In 1967, Dr. Wasserman was invited by UCLA to become Division Chief at Harbor General Hospital, now Harbor-UCLA Medical Center. Dr. Brian J. Whipp, then a pre-doctoral Fellow with Dr. Wasserman at Stanford, moved with him, helping to set up the research exercise physiology laboratory and collaborating in exercise physiology research. The collaboration with Dr. Beaver continued. In the course of their research, unanticipated physiological events in exercise gas exchange were discovered, which increased the team's interest in respiratory control. The move to Los Angeles further heightened the interest in respiratory control by the discovery of patients without carotid bodies, these patients having had their carotid bodies resected, presumably for relief of their symptom of dyspnea. Thus research was directed in this area, with studies being done, using arterial catheters to monitor changes in blood gases and hydrogen ion concentration during exercise in humans with and without carotid bodies. The Fellowship program was set up by Dr. Wasserman to encourage all Fellows to engage in research, and most did.

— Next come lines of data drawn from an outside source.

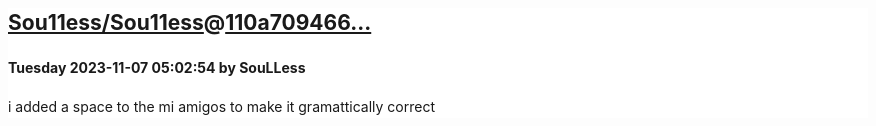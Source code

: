 ## [Sou11ess/Sou11ess](https://github.com/Sou11ess/Sou11ess)@[110a709466...](https://github.com/Sou11ess/Sou11ess/commit/110a70946653785bdfadf2385530cedae1fb65a1)
#### Tuesday 2023-11-07 05:02:54 by SouLLess

i added a space to the mi amigos to make it gramattically correct
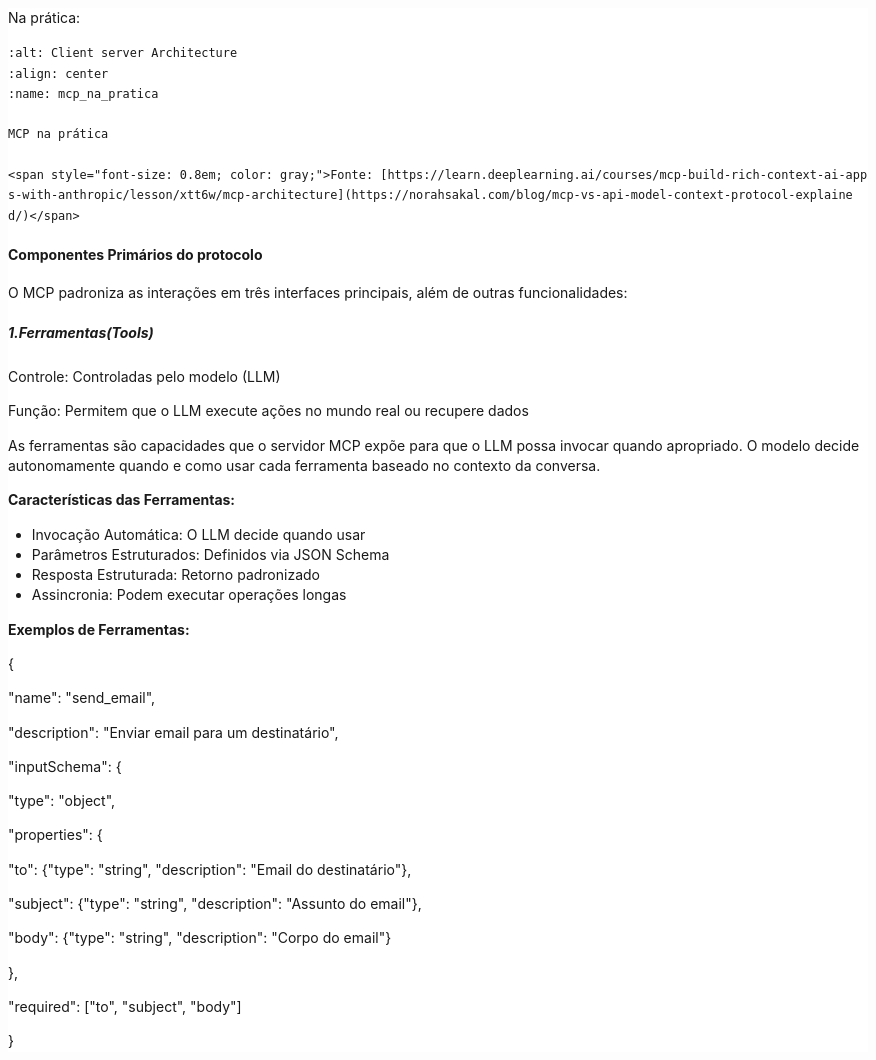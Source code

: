 Na prática:

```{figure} imagens/mcp_na_pratica.png
:alt: Client server Architecture
:align: center
:name: mcp_na_pratica

MCP na prática

<span style="font-size: 0.8em; color: gray;">Fonte: [https://learn.deeplearning.ai/courses/mcp-build-rich-context-ai-apps-with-anthropic/lesson/xtt6w/mcp-architecture](https://norahsakal.com/blog/mcp-vs-api-model-context-protocol-explained/)</span>
```

#### Componentes Primários do protocolo

O MCP padroniza as interações em três interfaces principais, além de outras funcionalidades:

##### 1.Ferramentas(Tools)

Controle: Controladas pelo modelo (LLM)

Função: Permitem que o LLM execute ações no mundo real ou recupere dados

As ferramentas são capacidades que o servidor MCP expõe para que o LLM possa invocar quando apropriado. O modelo decide autonomamente quando e como usar cada ferramenta baseado no contexto da conversa.

**Características das Ferramentas:**

- Invocação Automática: O LLM decide quando usar
- Parâmetros Estruturados: Definidos via JSON Schema
- Resposta Estruturada: Retorno padronizado
- Assincronia: Podem executar operações longas

**Exemplos de Ferramentas:**

{

"name": "send_email",

"description": "Enviar email para um destinatário",

"inputSchema": {

"type": "object",

"properties": {

"to": {"type": "string", "description": "Email do destinatário"},

"subject": {"type": "string", "description": "Assunto do email"},

"body": {"type": "string", "description": "Corpo do email"}

},

"required": ["to", "subject", "body"]

}

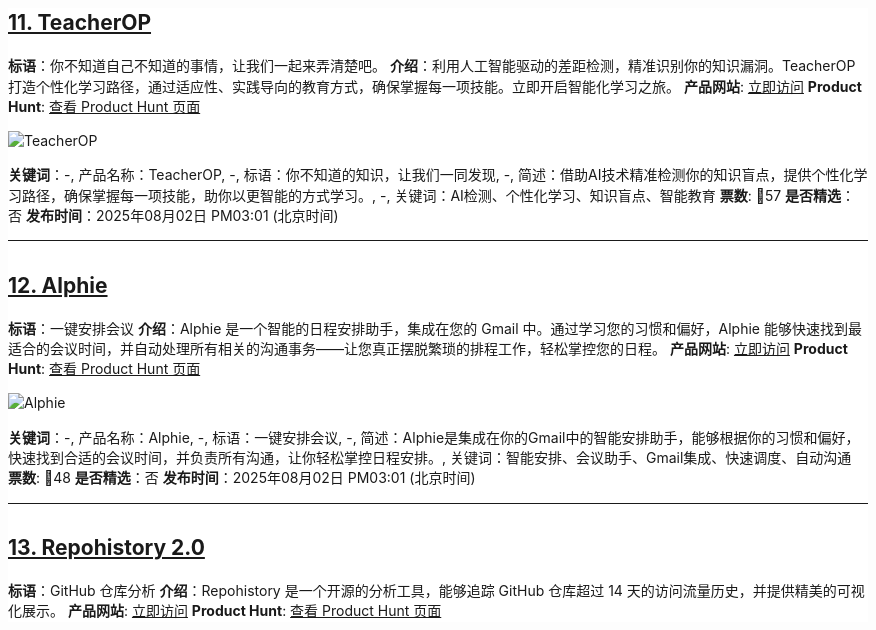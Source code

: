 ## [11. TeacherOP](https://www.producthunt.com/products/teacherop?utm_campaign=producthunt-api&utm_medium=api-v2&utm_source=Application%3A+nextauth+%28ID%3A+151633%29)
**标语**：你不知道自己不知道的事情，让我们一起来弄清楚吧。
**介绍**：利用人工智能驱动的差距检测，精准识别你的知识漏洞。TeacherOP打造个性化学习路径，通过适应性、实践导向的教育方式，确保掌握每一项技能。立即开启智能化学习之旅。
**产品网站**: [立即访问](https://www.producthunt.com/r/Q3NZP6EJEGB3S4?utm_campaign=producthunt-api&utm_medium=api-v2&utm_source=Application%3A+nextauth+%28ID%3A+151633%29)
**Product Hunt**: [查看 Product Hunt 页面](https://www.producthunt.com/products/teacherop?utm_campaign=producthunt-api&utm_medium=api-v2&utm_source=Application%3A+nextauth+%28ID%3A+151633%29)

![TeacherOP]()

**关键词**：-, 产品名称：TeacherOP, -, 标语：你不知道的知识，让我们一同发现, -, 简述：借助AI技术精准检测你的知识盲点，提供个性化学习路径，确保掌握每一项技能，助你以更智能的方式学习。, -, 关键词：AI检测、个性化学习、知识盲点、智能教育
**票数**: 🔺57
**是否精选**：否
**发布时间**：2025年08月02日 PM03:01 (北京时间)

---

## [12. Alphie](https://www.producthunt.com/products/alphie?utm_campaign=producthunt-api&utm_medium=api-v2&utm_source=Application%3A+nextauth+%28ID%3A+151633%29)
**标语**：一键安排会议
**介绍**：Alphie 是一个智能的日程安排助手，集成在您的 Gmail 中。通过学习您的习惯和偏好，Alphie 能够快速找到最适合的会议时间，并自动处理所有相关的沟通事务——让您真正摆脱繁琐的排程工作，轻松掌控您的日程。
**产品网站**: [立即访问](https://www.producthunt.com/r/K7XUIXMCL2XEWK?utm_campaign=producthunt-api&utm_medium=api-v2&utm_source=Application%3A+nextauth+%28ID%3A+151633%29)
**Product Hunt**: [查看 Product Hunt 页面](https://www.producthunt.com/products/alphie?utm_campaign=producthunt-api&utm_medium=api-v2&utm_source=Application%3A+nextauth+%28ID%3A+151633%29)

![Alphie]()

**关键词**：-, 产品名称：Alphie, -, 标语：一键安排会议, -, 简述：Alphie是集成在你的Gmail中的智能安排助手，能够根据你的习惯和偏好，快速找到合适的会议时间，并负责所有沟通，让你轻松掌控日程安排。, 关键词：智能安排、会议助手、Gmail集成、快速调度、自动沟通
**票数**: 🔺48
**是否精选**：否
**发布时间**：2025年08月02日 PM03:01 (北京时间)

---

## [13. Repohistory 2.0](https://www.producthunt.com/products/repohistory?utm_campaign=producthunt-api&utm_medium=api-v2&utm_source=Application%3A+nextauth+%28ID%3A+151633%29)
**标语**：GitHub 仓库分析
**介绍**：Repohistory 是一个开源的分析工具，能够追踪 GitHub 仓库超过 14 天的访问流量历史，并提供精美的可视化展示。
**产品网站**: [立即访问](https://www.producthunt.com/r/DDGW2RLXP3Z7E6?utm_campaign=producthunt-api&utm_medium=api-v2&utm_source=Application%3A+nextauth+%28ID%3A+151633%29)
**Product Hunt**: [查看 Product Hunt 页面](https://www.producthunt.com/products/repohistory?utm_campaign=producthunt-api&utm_medium=api-v2&utm_source=Application%3A+nextauth+%28ID%3A+151633%29)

About 1977, the U.S. Department of Labor approached Dr. Wasserman, asking if he could evaluate shipyard workers for lung disease and exercise impairment, in order to evaluate their disability, if any. Presumably, these subjects were exposed to asbestos in the environment of their work. Did these workers have evidence of exercise limitation and could the exercise limitation be due to asbestos? Dr. Wasserman agreed to engage in the study. This incorporated the post-doctoral M.D. fellows in the exercise lab and a number of clinical and physiological research studies were reported. The then new computerized breath-by-breath system developed by Dr. Beaver, with modifications by Dr. Darryl Sue, was the methodology being used.
The research involving exercise testing on large numbers of subjects brought physicians and physiologists from other parts of the country and other countries to the laboratory to see how the research was being done. To concentrate the timing of these visits, the Division started to give courses in exercise physiology and pathophysiology (Practicums). By 2009, 53 courses were completed in Torrance, California, 13 courses had been completed in Japan and 13 courses had been completed in Europe. A book, currently in its fourth edition, entitled "Principles of Exercise Testing and Interpretation: Pathophysiology and clinical applications" is used as the course syllabus.. The book was translated from English into Japanese, Chinese and Portuguese. Dr. Wasserman is now Professor Emeritus on Recall at UCLA David Geffen School of Medicine. He is currently active in addressing physiological problems and collaborating with investigators in the United States and other countries.